Here is the short term chart of the SPX:
(click on image to enlarge)


Here is the long term chart of the SPX. I'm not super excited about the Hammer followed by the Shooting Star, that's a little too volatile.....we'll see if it settles down:
(click on image to enlarge)


Naz: IT Bearish and ST Chop and Slop (you like that designation?...... ). The Naz is all over the place.
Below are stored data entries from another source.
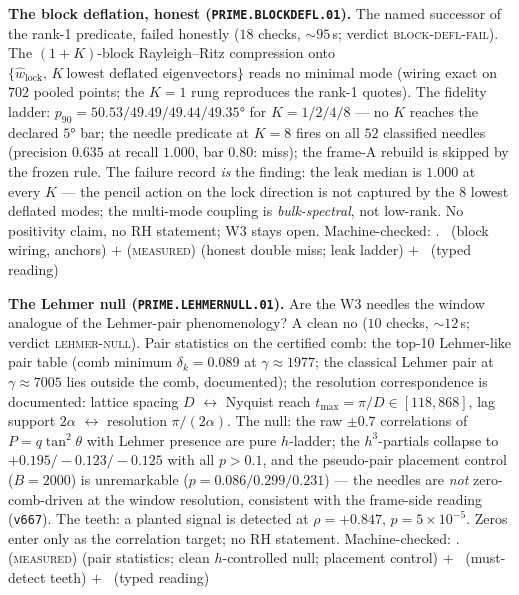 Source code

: \par\smallskip\noindent\textbf{The block deflation, honest
(\texttt{PRIME.BLOCKDEFL.01}).}
The named successor of the rank-1 predicate, failed honestly ($18$
checks, ${\sim}95$\,s; verdict \textsc{block-defl-fail}).  The
$(1{+}K)$-block Rayleigh--Ritz compression onto
$\{\hat w_{\mathrm{lock}},\,K\ \text{lowest deflated eigenvectors}\}$
reads no minimal mode (wiring exact on $702$ pooled points; the
$K=1$ rung reproduces the rank-1 quotes).  The fidelity ladder:
$p_{90}=50.53/49.49/49.44/49.35°$ for $K=1/2/4/8$ --- no $K$ reaches
the declared $5°$ bar; the needle predicate at $K=8$ fires on all
$52$ classified needles (precision $0.635$ at recall $1.000$, bar
$0.80$: miss); the frame-A rebuild is skipped by the frozen rule.
The failure record \emph{is} the finding: the leak median is $1.000$
at every $K$ --- the pencil action on the lock direction is not
captured by the $8$ lowest deflated modes; the multi-mode coupling
is \emph{bulk-spectral}, not low-rank.  No positivity claim, no RH
statement; W3 stays open.
Machine-checked: .
\mE\ (block wiring, anchors) $+$ (\textsc{measured}) (honest double
miss; leak ladder) $+$ \mC\ (typed reading)
\par\smallskip


\par\smallskip\noindent\textbf{The Lehmer null
(\texttt{PRIME.LEHMERNULL.01}).}
Are the W3 needles the window analogue of the Lehmer-pair
phenomenology?  A clean no ($10$ checks, ${\sim}12$\,s; verdict
\textsc{lehmer-null}).  Pair statistics on the certified comb: the
top-10 Lehmer-like pair table (comb minimum $\delta_k=0.089$ at
$\gamma\approx1977$; the classical Lehmer pair at
$\gamma\approx7005$ lies outside the comb, documented); the
resolution correspondence is documented: lattice spacing $D$
$\leftrightarrow$ Nyquist reach $t_{\max}=\pi/D\in[118,868]$, lag
support $2\alpha$ $\leftrightarrow$ resolution $\pi/(2\alpha)$.  The
null: the raw $\pm0.7$ correlations of $P=q\tan^2\theta$ with Lehmer
presence are pure $h$-ladder; the $h^3$-partials collapse to
$+0.195/-0.123/-0.125$ with all $p>0.1$, and the pseudo-pair
placement control ($B=2000$) is unremarkable ($p=0.086/0.299/0.231$)
--- the needles are \emph{not} zero-comb-driven at the window
resolution, consistent with the frame-side reading (\texttt{v667}).
The teeth: a planted signal is detected at $\rho=+0.847$,
$p=5\times10^{-5}$.  Zeros enter only as the correlation target; no
RH statement.
Machine-checked: .
(\textsc{measured}) (pair statistics; clean $h$-controlled null;
placement control) $+$ \mE\ (must-detect teeth) $+$ \mC\ (typed
reading)
\par\smallskip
I'm steering clear of the Q's for awhile.

Here is the short term chart of the Naz (ughh.....pew!):
(click on image to enlarge)


Here is the long term chart of the Naz (that's better, smooth out that chop and slop and now we can see an interesting potential Double-Bottom):
(click on image to enlarge)


Here are some interesting Bullish Movers or possible setups from Friday:

Manufacturing/Machinery: BUCY (note JOYG may change trend).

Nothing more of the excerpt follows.